Has anyone here used SQLite on a web app with database file per tenant or even lower granularity? How fast does the attach work? Can you do transactions over multiple databases as well?
I think that would make it hard to run queries across the whole dataset. You'll end up re-implementing features that are provided for free by proper rdbms like Postgres.
That might be the goal. If you are storing private data for your users which should not be queried. You can have separate encryption keys for each user and keep their data on separate databases.
We did pretty much that ages ago when I built a webmail provider.
Marketing hated it, because it meant collecting user data took conscious effort which meant they had to ask the dev team, which meant requests were often turned down when hard questions were asked about whether it was justified to collate personal information.
That was a feature, from my perspective.
We actually took most user demographics data entirely offline. Data that was only intended to create aggregates anonymised profiles of our users were kept encrypted in bank box when not being analysed. Any analysis on it was done on an airgapped machine, and only the anonymised reports taken out.

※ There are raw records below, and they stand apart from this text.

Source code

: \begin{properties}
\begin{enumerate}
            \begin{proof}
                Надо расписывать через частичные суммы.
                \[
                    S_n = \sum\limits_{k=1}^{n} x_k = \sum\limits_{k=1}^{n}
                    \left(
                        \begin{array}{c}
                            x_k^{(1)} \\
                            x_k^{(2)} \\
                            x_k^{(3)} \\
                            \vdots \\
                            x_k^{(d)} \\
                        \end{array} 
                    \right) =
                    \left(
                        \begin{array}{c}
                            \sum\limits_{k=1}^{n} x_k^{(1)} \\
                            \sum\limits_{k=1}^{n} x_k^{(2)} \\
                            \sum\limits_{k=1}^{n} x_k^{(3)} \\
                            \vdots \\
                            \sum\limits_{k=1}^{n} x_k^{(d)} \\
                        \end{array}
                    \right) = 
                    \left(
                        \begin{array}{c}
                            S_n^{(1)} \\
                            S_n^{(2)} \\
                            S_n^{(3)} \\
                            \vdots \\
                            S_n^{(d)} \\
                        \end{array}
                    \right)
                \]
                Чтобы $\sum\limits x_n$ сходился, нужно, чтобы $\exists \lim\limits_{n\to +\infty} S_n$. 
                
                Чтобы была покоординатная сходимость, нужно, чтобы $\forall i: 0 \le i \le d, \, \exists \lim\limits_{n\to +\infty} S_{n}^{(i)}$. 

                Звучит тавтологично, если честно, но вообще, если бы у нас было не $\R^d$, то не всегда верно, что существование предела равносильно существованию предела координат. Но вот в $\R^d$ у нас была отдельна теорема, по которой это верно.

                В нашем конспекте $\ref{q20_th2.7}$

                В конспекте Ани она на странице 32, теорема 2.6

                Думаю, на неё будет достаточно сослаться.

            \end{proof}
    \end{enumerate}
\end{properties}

The only central database that was online was one that kept a mapping of whether or not a given user name was available.
Then each storage shard kept track of which users were on which backend, and the account data that had to be online for each user (primarily their actual mail since we were a mail provider, along with settings etc. for their mailbox) were kept on a per user basis.
It worked well, but you need to have buyin from the top for this approach, as there will be constant pressure for easing access to more and more user data.
First, use advances in privacy technology to create a service-wide data warehouse that has enough information to help you make good decisions without exposing any specific user’s data. Done properly, users will benefit from your improved decision-making without giving up their personal data. Differential Privacy can do this.
Second, give users the opportunity to download their own little database in native format (e.g. SQLite) This is the ultimate in data portability. I think Dolt [0] might be good for this, because its git-like approach gives you push/pull syncing as well as diffing. That would make it easy for users to keep a local copy of the data up to date.
Third, you can start to support self-hosting and perhaps even open-source the primary user-facing application. The hosted service sells convenience and features enabled by the privacy-respecting data warehouse.
The big questions, of course, are many:
- Would users pay for this?
- Does increased development cost and reduced velocity outweigh the privacy benefits?
- Would the open-source component enable clones that undermine your business, or attract new users who may eventually upgrade to your paid service?
I would like to find out the answers!